Saturday, December 29, 2012
John le Carré’s Tinker, Tailor, Soldier, Spy was a long, slow slog through a lexicon of Cold War spy jargon. The sequel, The Honourable Schoolboy, is ten times more enjoyable. For one thing, the plot to atmosphere ratio is weighted to the plot side. Instead of being almost all atmosphere, there is an exciting espionage story involving drug runners, Hong Kong tycoons, glamorous ex-patriots, and the political legerdemain of wrapping up the Vietnam War.
It starts with a long but vivid section describing how the entire British international intelligence network had to be dismantled in the aftermath of routing out the mole in Tinker, Tailor. Then it really picks up and gets delightfully complicated when George Smiley sends a semi-retired operative to Hong Kong to find one Chinese informant buried in the rubble of the earlier undercover operations.
What atmosphere there is is pitch perfect.

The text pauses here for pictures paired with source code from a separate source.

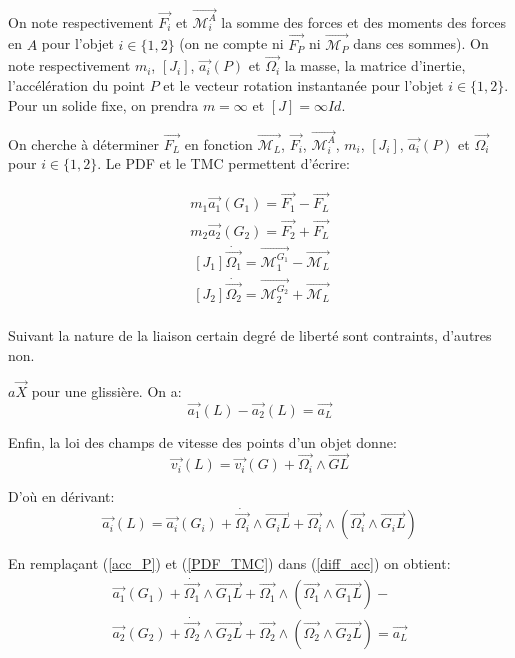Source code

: \documentclass[10pt,a4paper]{llncs}
\newcommand{\vect}[1]{\overrightarrow{#1}}
\begin{document}
On note respectivement $\vect{F_i}$ et $\vect{\mathcal{M}^A_i}$ la somme des forces
et des moments des forces en $A$ pour l'objet $i \in \{1,2\}$ (on ne compte ni 
$\vect{F_P}$ ni $\vect{\mathcal{M}_P}$ dans ces sommes). On note respectivement
$m_i$, $[J_i]$, $\vect{a_i}(P)$ et $\vect{\Omega_i}$ la masse, la matrice d'inertie,
l'accélération du point $P$ et le vecteur rotation instantanée pour l'objet $i \in \{1,2\}$.
Pour un solide fixe, on prendra $m = \infty$ et $[J] = \infty Id$.

\vspace{0.3cm}
On cherche à déterminer $\vect{F_L}$ en fonction $\vect{\mathcal{M}_L}$, $\vect{F_i}$, $\vect{\mathcal{M}^A_i}$,
$m_i$, $[J_i]$, $\vect{a_i}(P)$ et $\vect{\Omega_i}$ pour $i \in \{1,2\}$.
Le PDF et le TMC permettent d'écrire:

\begin{equation}
\label{PDF_TMC}
\begin{array}{c}
m_1\vect{a_1}(G_1) = \vect{F_1} - \vect{F_L} \\
m_2\vect{a_2}(G_2) = \vect{F_2} + \vect{F_L} \\
~[J_1]\dot{\vect{\Omega_1}} = \vect{\mathcal{M}^{G_1}_1} - \vect{\mathcal{M}_L}\\
~[J_2]\dot{\vect{\Omega_2}} = \vect{\mathcal{M}^{G_2}_2} + \vect{\mathcal{M}_L}\\
\end{array}
\end{equation}


Suivant la nature de la liaison certain degré de liberté sont contraints, d'autres non.

$a\vect{X}$ pour une glissière. On a:
\begin{equation}
\label{diff_acc}
\vect{a_1}(L) - \vect{a_2}(L) = \vect{a_L}
\end{equation}

Enfin, la loi des champs de vitesse des points d'un objet donne:
\begin{equation}
\vect{v_i}(L) = \vect{v_i}(G) + \vect{\Omega_i} \wedge \vect{GL} 
\end{equation}

D'où en dérivant:
\begin{equation}
\label{acc_P}
\vect{a_i}(L) = \vect{a_i}(G_i) + \dot{\vect{\Omega_i}} \wedge \vect{G_iL} + \vect{\Omega_i} \wedge (\vect{\Omega_i} \wedge \vect{G_iL}) 
\end{equation}

En remplaçant (\ref{acc_P}) et (\ref{PDF_TMC}) dans (\ref{diff_acc}) on obtient:
\begin{equation}
\label{diff_acc}
\begin{array}{l}
\vect{a_1}(G_1) + \dot{\vect{\Omega_1}} \wedge \vect{G_1L} + \vect{\Omega_1} \wedge (\vect{\Omega_1} \wedge \vect{G_1L}) - \\
\vect{a_2}(G_2) + \dot{\vect{\Omega_2}} \wedge \vect{G_2L} + \vect{\Omega_2} \wedge (\vect{\Omega_2} \wedge \vect{G_2L}) = \vect{a_L}
\end{array}
\end{equation}
\end{document}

Le Carré frames the story as one of British Secret Service lore, expressed by the omniscient narrator with an ideal balance of admiration and world-weary cynicism.
Tinker, Tailor, Soldier, Spy here on Rose City Reader
Tinker, Tailor, Soldier, Spy on chaotic compendiums
The Honourable Schoolboy on chaotic compendiums
Smiley's People on chaotic compendiums
The Spy Who Came In from the Cold on chaotic compendiums
If you would like your review of this or any other John le Carré book listed here, please leave a comment with a link and I will add it.
The Honourable Schoolboy won the James Tait Black Memorial Prize and counts as one of my Black choices for the 2012 Battle of the Prizes, British Version, challenge. It also counts as one of the books for the Mt. TBR and Off the Shelf Challenges, since it has been on my TBR shelf since 1983.